- [Work item] Without the images, write out all of the following entries exactly.

Plain-text document sources
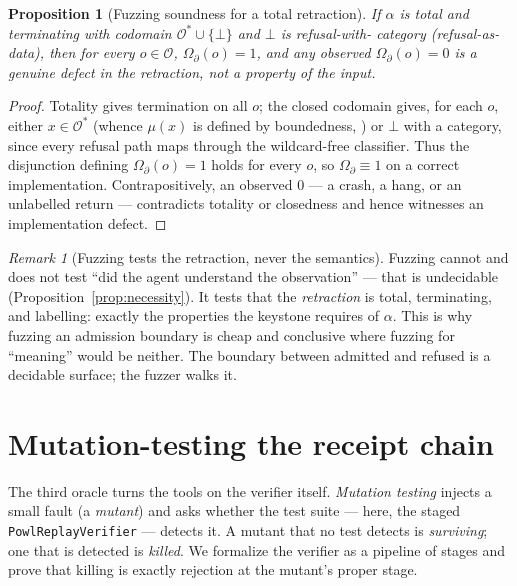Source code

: \documentclass[11pt,oneside]{book}
\theoremstyle{definition}
\theoremstyle{plain}
\newtheorem{proposition}[theorem]{Proposition}
\theoremstyle{remark}
\newtheorem*{remark}{Remark}
\newcommand{\Obs}{\mathcal{O}}                 %
\newcommand{\Adm}{\mathcal{O}^{*}}             %
\newcommand{\muop}{\mu}                        %
\newcommand{\adm}{\alpha}                      %
\newcommand{\Rfsl}{\bot}                        %
\newcommand{\code}[1]{\texttt{#1}}
\begin{document}
\begin{proposition}[Fuzzing soundness for a total retraction]\label{prop:fuzz}
If $\adm$ is total and terminating with codomain $\Adm\cup\{\Rfsl\}$ and $\Rfsl$ is refusal-with-
category (refusal-as-data), then for every $o\in\Obs$, $\Omega_\partial(o)=1$, and any observed
$\Omega_\partial(o)=0$ is a genuine defect in the retraction, not a property of the input.
\end{proposition}

\begin{proof}
Totality gives termination on all $o$; the closed codomain gives, for each $o$, either $x\in\Adm$
(whence $\muop(x)$ is defined by boundedness, \cite[Def.~3.1]{keystone}) or $\Rfsl$ with a
category, since every refusal path maps through the wildcard-free classifier. Thus the disjunction
defining $\Omega_\partial(o)=1$ holds for every $o$, so $\Omega_\partial\equiv 1$ on a correct
implementation. Contrapositively, an observed $0$ --- a crash, a hang, or an unlabelled return ---
contradicts totality or closedness and hence witnesses an implementation defect.
\end{proof}

\begin{remark}[Fuzzing tests the retraction, never the semantics]
Fuzzing cannot and does not test ``did the agent understand the observation'' --- that is
undecidable (Proposition~\ref{prop:necessity}). It tests that the \emph{retraction} is total,
terminating, and labelling: exactly the properties the keystone requires of $\adm$. This is why
fuzzing an admission boundary is cheap and conclusive where fuzzing for ``meaning'' would be
neither. The boundary between admitted and refused is a decidable surface; the fuzzer walks it.
\end{remark}

\section{Mutation-testing the receipt chain}

The third oracle turns the tools on the verifier itself. \emph{Mutation testing} \cite{demillo1978,jia2011}
injects a small fault (a \emph{mutant}) and asks whether the test suite --- here, the staged
\code{PowlReplayVerifier} --- detects it. A mutant that no test detects is \emph{surviving}; one
that is detected is \emph{killed}. We formalize the verifier as a pipeline of stages and prove
that killing is exactly rejection at the mutant's proper stage.
\end{document}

- [Answer space]
Source code

: \documentclass[11pt,oneside]{book}
\theoremstyle{definition}
\theoremstyle{plain}
\newtheorem{proposition}[theorem]{Proposition}
\theoremstyle{remark}
\newtheorem*{remark}{Remark}
\newcommand{\Obs}{\mathcal{O}}                 %
\newcommand{\Adm}{\mathcal{O}^{*}}             %
\newcommand{\muop}{\mu}                        %
\newcommand{\adm}{\alpha}                      %
\newcommand{\Rfsl}{\bot}                        %
\newcommand{\code}[1]{\texttt{#1}}
\begin{document}
\begin{proposition}[Fuzzing soundness for a total retraction]\label{prop:fuzz}
If $\adm$ is total and terminating with codomain $\Adm\cup\{\Rfsl\}$ and $\Rfsl$ is refusal-with-
category (refusal-as-data), then for every $o\in\Obs$, $\Omega_\partial(o)=1$, and any observed
$\Omega_\partial(o)=0$ is a genuine defect in the retraction, not a property of the input.
\end{proposition}

\begin{proof}
Totality gives termination on all $o$; the closed codomain gives, for each $o$, either $x\in\Adm$
(whence $\muop(x)$ is defined by boundedness, \cite[Def.~3.1]{keystone}) or $\Rfsl$ with a
category, since every refusal path maps through the wildcard-free classifier. Thus the disjunction
defining $\Omega_\partial(o)=1$ holds for every $o$, so $\Omega_\partial\equiv 1$ on a correct
implementation. Contrapositively, an observed $0$ --- a crash, a hang, or an unlabelled return ---
contradicts totality or closedness and hence witnesses an implementation defect.
\end{proof}

\begin{remark}[Fuzzing tests the retraction, never the semantics]
Fuzzing cannot and does not test ``did the agent understand the observation'' --- that is
undecidable (Proposition~\ref{prop:necessity}). It tests that the \emph{retraction} is total,
terminating, and labelling: exactly the properties the keystone requires of $\adm$. This is why
fuzzing an admission boundary is cheap and conclusive where fuzzing for ``meaning'' would be
neither. The boundary between admitted and refused is a decidable surface; the fuzzer walks it.
\end{remark}

\section{Mutation-testing the receipt chain}

The third oracle turns the tools on the verifier itself. \emph{Mutation testing} \cite{demillo1978,jia2011}
injects a small fault (a \emph{mutant}) and asks whether the test suite --- here, the staged
\code{PowlReplayVerifier} --- detects it. A mutant that no test detects is \emph{surviving}; one
that is detected is \emph{killed}. We formalize the verifier as a pipeline of stages and prove
that killing is exactly rejection at the mutant's proper stage.
\end{document}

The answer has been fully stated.